Mr Robert Luke Capehert, Novus Ordo Seclorum, Politics, Weekly Politikos



By Robert Capehert

Senior advisor to the Romney campaign, Gabriel Schoenfeld came into the 2012 presidential election to win and instead walked away suffering an avoidable lost. For those interested Mr Schoenfeld is publishing his account of the campaign on the Romney side of the river exposing the campaigns well kept but implicit dysfunction.

Schoenfeld sums up the Romney approach nicely when he says,

Romney’s top strategists saw the campaign not as a battle for the hearts and minds of Americans, but as a massive marketing and advertising challenge. On November 6, 2012, consumers would be asked to choose between two products. The key task was creating a start-up company called Romney for President, Inc., that, using every available marketing technique, would do what was necessary to ensure that the Romney brand was better known, better liked, and a better seller.

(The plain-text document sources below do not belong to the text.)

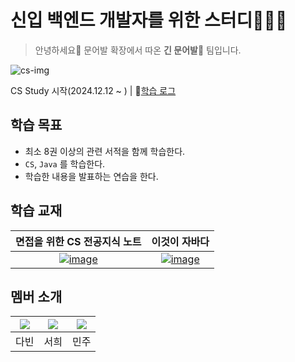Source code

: 
# 신입 백엔드 개발자를 위한 스터디👩🏻‍💻
> 안녕하세요👋 문어발 확장에서 따온 **긴 문어발🐙** 팀입니다.

![cs-img](https://github.com/user-attachments/assets/6f24ed8b-2338-4dab-a8e1-cfd4bc2c34ec)

CS Study 시작(2024.12.12 ~ ) | 📝[학습 로그](https://github.com/2025-cs-study/2025-CS-Study/issues)

## 학습 목표
- 최소 8권 이상의 관련 서적을 함께 학습한다.
- `CS`, `Java` 를 학습한다.
- 학습한 내용을 발표하는 연습을 한다.

## 학습 교재
|면접을 위한 CS 전공지식 노트|이것이 자바다|
|:---:|:---:|
|[![image](https://github.com/user-attachments/assets/af185dd4-cf92-4f45-a8e4-487584c412c6)](https://product.kyobobook.co.kr/detail/S000001834833)|[![image](https://contents.kyobobook.co.kr/sih/fit-in/458x0/pdt/9791169212274.jpg)](https://product.kyobobook.co.kr/detail/S000061695652)|

## 멤버 소개
|[![](https://github.com/dav1n9.png?width=200px)](https://github.com/dav1n9)|[![](https://github.com/seohee-P.png?width=200px)](https://github.com/seohee-P) |[![](https://github.com/mango606.png?width=200px)](https://github.com/mango606) |
|:---:|:---:|:---:|
| 다빈 | 서희 | 민주 |
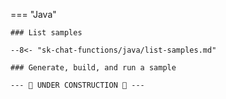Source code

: === "Java"

    ### List samples

    --8<- "sk-chat-functions/java/list-samples.md"

    ### Generate, build, and run a sample

    --- 🚧 UNDER CONSTRUCTION 🚧 ---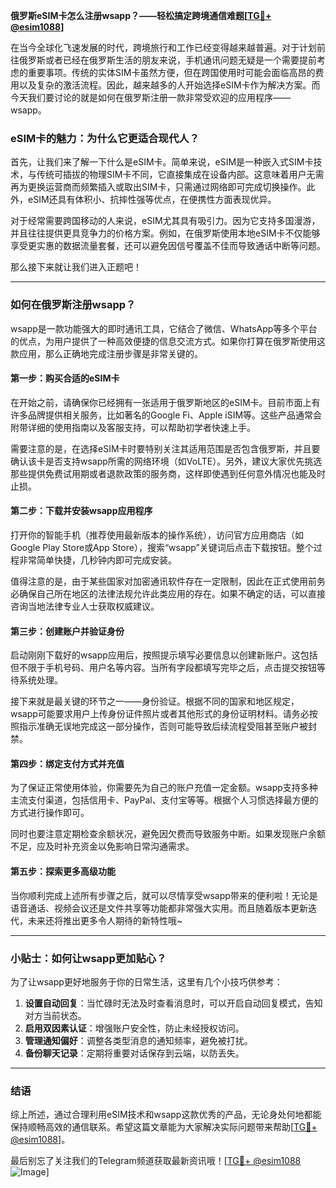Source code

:**俄罗斯eSIM卡怎么注册wsapp？——轻松搞定跨境通信难题[[TG💪+ @esim1088](https://t.me/s/esim1088)]**

在当今全球化飞速发展的时代，跨境旅行和工作已经变得越来越普遍。对于计划前往俄罗斯或者已经在俄罗斯生活的朋友来说，手机通讯问题无疑是一个需要提前考虑的重要事项。传统的实体SIM卡虽然方便，但在跨国使用时可能会面临高昂的费用以及复杂的激活流程。因此，越来越多的人开始选择eSIM卡作为解决方案。而今天我们要讨论的就是如何在俄罗斯注册一款非常受欢迎的应用程序——wsapp。

### eSIM卡的魅力：为什么它更适合现代人？

首先，让我们来了解一下什么是eSIM卡。简单来说，eSIM是一种嵌入式SIM卡技术，与传统可插拔的物理SIM卡不同，它直接集成在设备内部。这意味着用户无需再为更换运营商而频繁插入或取出SIM卡，只需通过网络即可完成切换操作。此外，eSIM还具有体积小、抗摔性强等优点，在便携性方面表现优异。

对于经常需要跨国移动的人来说，eSIM尤其具有吸引力。因为它支持多国漫游，并且往往提供更具竞争力的价格方案。例如，在俄罗斯使用本地eSIM卡不仅能够享受更实惠的数据流量套餐，还可以避免因信号覆盖不佳而导致通话中断等问题。

那么接下来就让我们进入正题吧！

---

### 如何在俄罗斯注册wsapp？

wsapp是一款功能强大的即时通讯工具，它结合了微信、WhatsApp等多个平台的优点，为用户提供了一种高效便捷的信息交流方式。如果你打算在俄罗斯使用这款应用，那么正确地完成注册步骤是非常关键的。

#### 第一步：购买合适的eSIM卡

在开始之前，请确保你已经拥有一张适用于俄罗斯地区的eSIM卡。目前市面上有许多品牌提供相关服务，比如著名的Google Fi、Apple iSIM等。这些产品通常会附带详细的使用指南以及客服支持，可以帮助初学者快速上手。

需要注意的是，在选择eSIM卡时要特别关注其适用范围是否包含俄罗斯，并且要确认该卡是否支持wsapp所需的网络环境（如VoLTE）。另外，建议大家优先挑选那些提供免费试用期或者退款政策的服务商，这样即使遇到任何意外情况也能及时止损。

#### 第二步：下载并安装wsapp应用程序

打开你的智能手机（推荐使用最新版本的操作系统），访问官方应用商店（如Google Play Store或App Store），搜索“wsapp”关键词后点击下载按钮。整个过程非常简单快捷，几秒钟内即可完成安装。

值得注意的是，由于某些国家对加密通讯软件存在一定限制，因此在正式使用前务必确保自己所在地区的法律法规允许此类应用的存在。如果不确定的话，可以直接咨询当地法律专业人士获取权威建议。

#### 第三步：创建账户并验证身份

启动刚刚下载好的wsapp应用后，按照提示填写必要信息以创建新账户。这包括但不限于手机号码、用户名等内容。当所有字段都填写完毕之后，点击提交按钮等待系统处理。

接下来就是最关键的环节之一——身份验证。根据不同的国家和地区规定，wsapp可能要求用户上传身份证件照片或者其他形式的身份证明材料。请务必按照指示准确无误地完成这一部分操作，否则可能导致后续流程受阻甚至账户被封禁。

#### 第四步：绑定支付方式并充值

为了保证正常使用体验，你需要先为自己的账户充值一定金额。wsapp支持多种主流支付渠道，包括信用卡、PayPal、支付宝等等。根据个人习惯选择最方便的方式进行操作即可。

同时也要注意定期检查余额状况，避免因欠费而导致服务中断。如果发现账户余额不足，应及时补充资金以免影响日常沟通需求。

#### 第五步：探索更多高级功能

当你顺利完成上述所有步骤之后，就可以尽情享受wsapp带来的便利啦！无论是语音通话、视频会议还是文件共享等功能都非常强大实用。而且随着版本更新迭代，未来还将推出更多令人期待的新特性哦~

---

### 小贴士：如何让wsapp更加贴心？

为了让wsapp更好地服务于你的日常生活，这里有几个小技巧供参考：

1. **设置自动回复**：当忙碌时无法及时查看消息时，可以开启自动回复模式，告知对方当前状态。
2. **启用双因素认证**：增强账户安全性，防止未经授权访问。
3. **管理通知偏好**：调整各类型消息的通知频率，避免被打扰。
4. **备份聊天记录**：定期将重要对话保存到云端，以防丢失。

---

### 结语

综上所述，通过合理利用eSIM技术和wsapp这款优秀的产品，无论身处何地都能保持顺畅高效的通信联系。希望这篇文章能为大家解决实际问题带来帮助[[TG💪+ @esim1088](https://t.me/s/esim1088)]。

最后别忘了关注我们的Telegram频道获取最新资讯哦！[[TG💪+ @esim1088](https://t.me/s/esim1088) ![Image](https://i.postimg.cc/4NQfJmqS/Snipaste-2025-05-13-00-14-12.png)]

The ad men running the campaign thus believed that politics consisted not of leadership by a candidate speaking difficult truths to the American people, but of carefully matching Mitt Romney’s positions to the preferences of voters as they were revealed in polls.

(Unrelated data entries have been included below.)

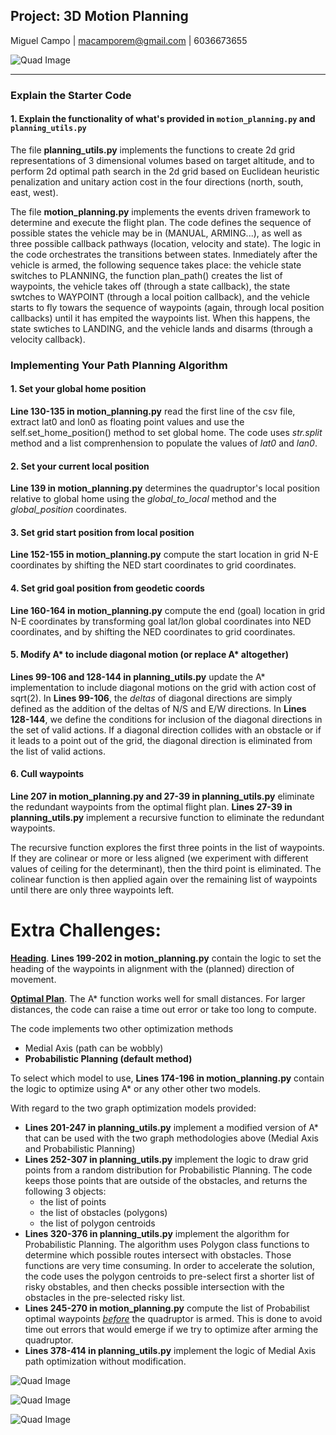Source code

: ## Project: 3D Motion Planning

Miguel Campo | macamporem@gmail.com | 6036673655



![Quad Image](./misc/enroute_probabilistic.png)

---



### Explain the Starter Code

#### 1. Explain the functionality of what's provided in `motion_planning.py` and `planning_utils.py`
The file **planning_utils.py** implements the functions to create 2d grid representations of 3 dimensional volumes based on target altitude, and to perform 2d optimal path search in the 2d grid based on Euclidean heuristic penalization and unitary action cost in the four directions (north, south, east, west).  

The file **motion_planning.py** implements the events driven framework to determine and execute the flight plan.  The code defines the sequence of possible states the vehicle may be in (MANUAL, ARMING...), as well as three possible callback pathways (location, velocity and state).  The logic in the code orchestrates the transitions between states.  Inmediately after the vehicle is armed, the following sequence takes place: the vehicle state switches to PLANNING, the function plan_path() creates the list of waypoints, the vehicle takes off (through a state callback), the state swtches to WAYPOINT (through a local poition callback), and the vehicle starts to fly towars the sequence of waypoints (again, through local position callbacks) until it has empited the waypoints list.  When this happens, the state swtiches to LANDING, and the vehicle lands and disarms (through a velocity callback).

### Implementing Your Path Planning Algorithm

#### 1. Set your global home position
**Line 130-135 in motion_planning.py** read the first line of the csv file, extract lat0 and lon0 as floating point values and use the self.set_home_position() method to set global home.  The code uses *str.split* method and a list comprenhension to populate the values of *lat0* and *lan0*.

#### 2. Set your current local position
**Line 139 in motion_planning.py** determines the quadruptor's local position relative to global home using the *global_to_local* method and the *global_position* coordinates.

#### 3. Set grid start position from local position
**Line 152-155 in motion_planning.py** compute the start location in grid N-E coordinates by shifting the NED start coordinates to grid coordinates.

#### 4. Set grid goal position from geodetic coords
**Line 160-164 in motion_planning.py** compute the end (goal) location in grid N-E coordinates by transforming goal lat/lon global coordinates into NED coordinates, and by shifting the NED coordinates to grid coordinates.

#### 5. Modify A* to include diagonal motion (or replace A* altogether)
**Lines 99-106 and 128-144 in planning_utils.py** update the A* implementation to include diagonal motions on the grid with action cost of sqrt(2).  In **Lines 99-106**, the *deltas* of diagonal directions are simply defined as the addition of the deltas of N/S and E/W directions.  In **Lines 128-144**, we define the conditions for inclusion of the diagonal directions in the set of valid actions.  If a diagonal direction collides with an obstacle or if it leads to a point out of the grid, the diagonal direction is eliminated from the list of valid actions.

#### 6. Cull waypoints 
**Line 207 in motion_planning.py and 27-39 in planning_utils.py** eliminate the redundant waypoints from the optimal flight plan.  **Lines 27-39 in planning_utils.py** implement a recursive function to eliminate the redundant waypoints.  

The recursive function explores the first three points in the list of waypoints.  If they are colinear or more or less aligned (we experiment with different values of ceiling for the determinant), then the third point is eliminated.  The colinear function is then applied again over the remaining list of waypoints until there are only three waypoints left.  

# Extra Challenges: 

<u>**Heading**</u>.  **Lines 199-202 in motion_planning.py** contain the logic to set the heading of the waypoints in alignment with the (planned) direction of movement.

**<u>Optimal Plan</u>**.  The A* function works well for small distances.  For larger distances, the code can raise a time out error or take too long to compute.

The code implements two other optimization methods

- Medial Axis (path can be wobbly)
- **Probabilistic Planning (default method)**

To select which model to use, **Lines 174-196 in motion_planning.py** contain the logic to optimize using A* or any other other two models.

With regard to the two graph optimization models provided:

- **Lines 201-247 in planning_utils.py** implement a modified version of A* that can be used with the two graph methodologies above (Medial Axis and Probabilistic Planning)
- **Lines 252-307 in planning_utils.py** implement the logic to draw grid points from a random distribution for Probabilistic Planning.  The code keeps those points that are outside of the obstacles, and returns the following 3 objects: 
  - the list of points
  - the list of obstacles (polygons)
  - the list of polygon centroids
- **Lines 320-376 in planning_utils.py** implement the algorithm for Probabilistic Planning.  The algorithm uses Polygon class functions to determine which possible routes intersect with obstacles.  Those functions are very time consuming.  In order to accelerate the solution, the code uses the polygon centroids to pre-select first a shorter list of risky obstables, and then checks possible intersection with the obstacles in the pre-selected risky list.  
- **Lines 245-270 in motion_planning.py** compute the list of Probabilist optimal waypoints *<u>before</u>* the quadruptor is armed.  This is done to avoid time out errors that would emerge if we try to optimize after arming the quadruptor.
- **Lines 378-414 in planning_utils.py** implement the logic of Medial Axis path optimization without modification.

![Quad Image](./misc/enroute_probabilistic_2.png)

![Quad Image](./misc/enroute_probabilistic_3.png)

![Quad Image](./misc/enroute_over_trees.png)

No-one need read much further to come away with some basic problems with such a strategy. The big one out of the gate is such a campaign leaves almost no room to challenge the premises of progressive ideas about the state — a must if one is win elections into the future and return America back to its classical liberal roots.

When it comes to being a product — Romney could never beat Obama. Obama was a historical candidate. The super-deluxe product packaged with its own hype and broader appeal simply by being the first black American ever to reach the presidency and subsequently go on to run for reelection.

Schoenfeld continues,

Scripting Romney from morning to night with words favored by focus groups, the strategists running the campaign transformed a man noted for geniality and earnestness into a “severe conservative” who radiated insincerity. Along the way, they created a candidate who, despite his firm convictions on many matters, appeared to the public to have no convictions. Unfortunately, all too often, Mitt Romney willingly helped them along.

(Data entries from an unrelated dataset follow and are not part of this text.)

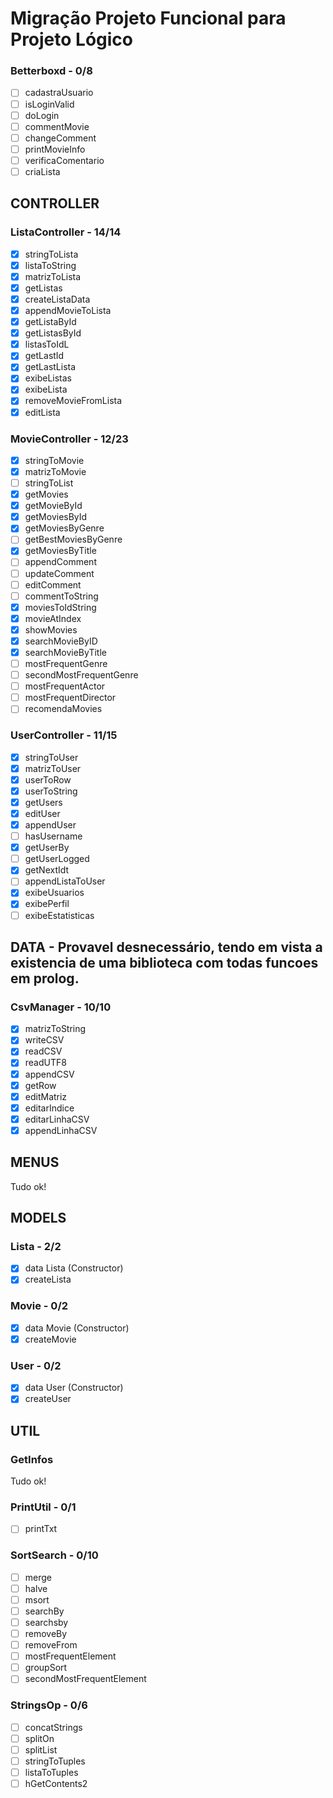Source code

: # Migração Projeto Funcional para Projeto Lógico

### Betterboxd - 0/8
- [ ] cadastraUsuario
- [ ] isLoginValid
- [ ] doLogin
- [ ] commentMovie
- [ ] changeComment
- [ ] printMovieInfo
- [ ] verificaComentario
- [ ] criaLista

## CONTROLLER
### ListaController - 14/14
- [x] stringToLista
- [x] listaToString
- [x] matrizToLista
- [x] getListas
- [x] createListaData
- [x] appendMovieToLista
- [x] getListaById
- [x] getListasById
- [x] listasToIdL
- [x] getLastId
- [x] getLastLista
- [x] exibeListas
- [x] exibeLista
- [x] removeMovieFromLista
- [x] editLista
### MovieController - 12/23
- [X] stringToMovie
- [X] matrizToMovie
- [ ] stringToList
- [X] getMovies
- [X] getMovieById
- [X] getMoviesById
- [X] getMoviesByGenre
- [ ] getBestMoviesByGenre
- [X] getMoviesByTitle
- [ ] appendComment
- [ ] updateComment
- [ ] editComment
- [ ] commentToString
- [X] moviesToIdString
- [X] movieAtIndex
- [X] showMovies
- [X] searchMovieByID
- [X] searchMovieByTitle
- [ ] mostFrequentGenre
- [ ] secondMostFrequentGenre
- [ ] mostFrequentActor
- [ ] mostFrequentDirector
- [ ] recomendaMovies
### UserController - 11/15
- [X] stringToUser
- [X] matrizToUser
- [X] userToRow
- [X] userToString
- [X] getUsers
- [X] editUser
- [X] appendUser
- [ ] hasUsername
- [X] getUserBy
- [ ] getUserLogged
- [X] getNextIdt
- [ ] appendListaToUser
- [X] exibeUsuarios
- [X] exibePerfil
- [ ] exibeEstatisticas

## DATA - Provavel desnecessário, tendo em vista a existencia de uma biblioteca com todas funcoes em prolog.
### CsvManager - 10/10
- [x] matrizToString
- [x] writeCSV
- [x] readCSV
- [x] readUTF8
- [x] appendCSV
- [x] getRow
- [x] editMatriz
- [x] editarIndice
- [x] editarLinhaCSV
- [x] appendLinhaCSV

## MENUS
Tudo ok!

## MODELS
### Lista - 2/2
- [x] data Lista (Constructor)
- [x] createLista
### Movie - 0/2
- [x] data Movie (Constructor)
- [x] createMovie
### User - 0/2
- [x] data User (Constructor)
- [x] createUser

## UTIL
### GetInfos
Tudo ok!
### PrintUtil - 0/1
- [ ] printTxt
### SortSearch - 0/10
- [ ] merge
- [ ] halve
- [ ] msort
- [ ] searchBy
- [ ] searchsby
- [ ] removeBy
- [ ] removeFrom
- [ ] mostFrequentElement
- [ ] groupSort
- [ ] secondMostFrequentElement
### StringsOp - 0/6
- [ ] concatStrings
- [ ] splitOn
- [ ] splitList
- [ ] stringToTuples
- [ ] listaToTuples
- [ ] hGetContents2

I’m not sure I agree with Romney ever coming off as a “ severe conservative,” but the persona of insincerity plagued Romney’s presidential attempts from the get go, going back to what would have been a “trial run” in 2008 — the year which gave rise to the Obama presidency.

Even so, the 2012 election was as close at it could have been given the circumstances, based upon how bad Obama’s job performance happened to have been over four years. Schoenfeld is apt when he writes,

Both as a candidate and as a president, George W. Bush had his share of defects. But one of the reasons he twice won presidential elections is that he was exactly who he said he was. Voters could tell, and they liked that. Both as a man and as a governor, Mitt Romney had his share of virtues, and no doubt they would have been on display had he become president. But one of the reasons he lost twice is that he was often not who he said he was. Voters could tell that, too — the artificiality of his focus-group-chosen language was often striking — and they didn’t like it at all.

Couldn’t agree more. Bush was Bush. While that gathered more enemies than it needed to (because of the Bush administration’s unwillingness to defend its more unpopular policy decisions) — especially in the sump of the second term — Romney never pulled this off, nor in my humble opinion, could he.

It could be noted the last two-term Republican presidents were “comfortable in their own skin” type gents — Reagan and Bush. They had firm marketing behind them but it only worked because each man had lead in their boxing mitts.

Schoenfeld ends sincerely enough. Though Romney was no where near the libertarian chariot of fire Libertarian Monks applauds on the regular, Schoenfeld’s soon to be released memoir of that heartbreaking campaign and its result, “A Bad Day on The Romney Campaign: An Insider’s Account,” stirs the curiosity gene.

It should be stated that much of what ill the Romney campaign was the harbinger of bad tidings to the Democratic Party throughout the 1980s into the early 1990s. Focused group orientated language and campaigns, overly scripted, et al. Neither are the attributes of a candidate in firm possession of classical liberal persuasions that natural arise out of the experience of life and articulating those views privately across life’s great sweep of experience.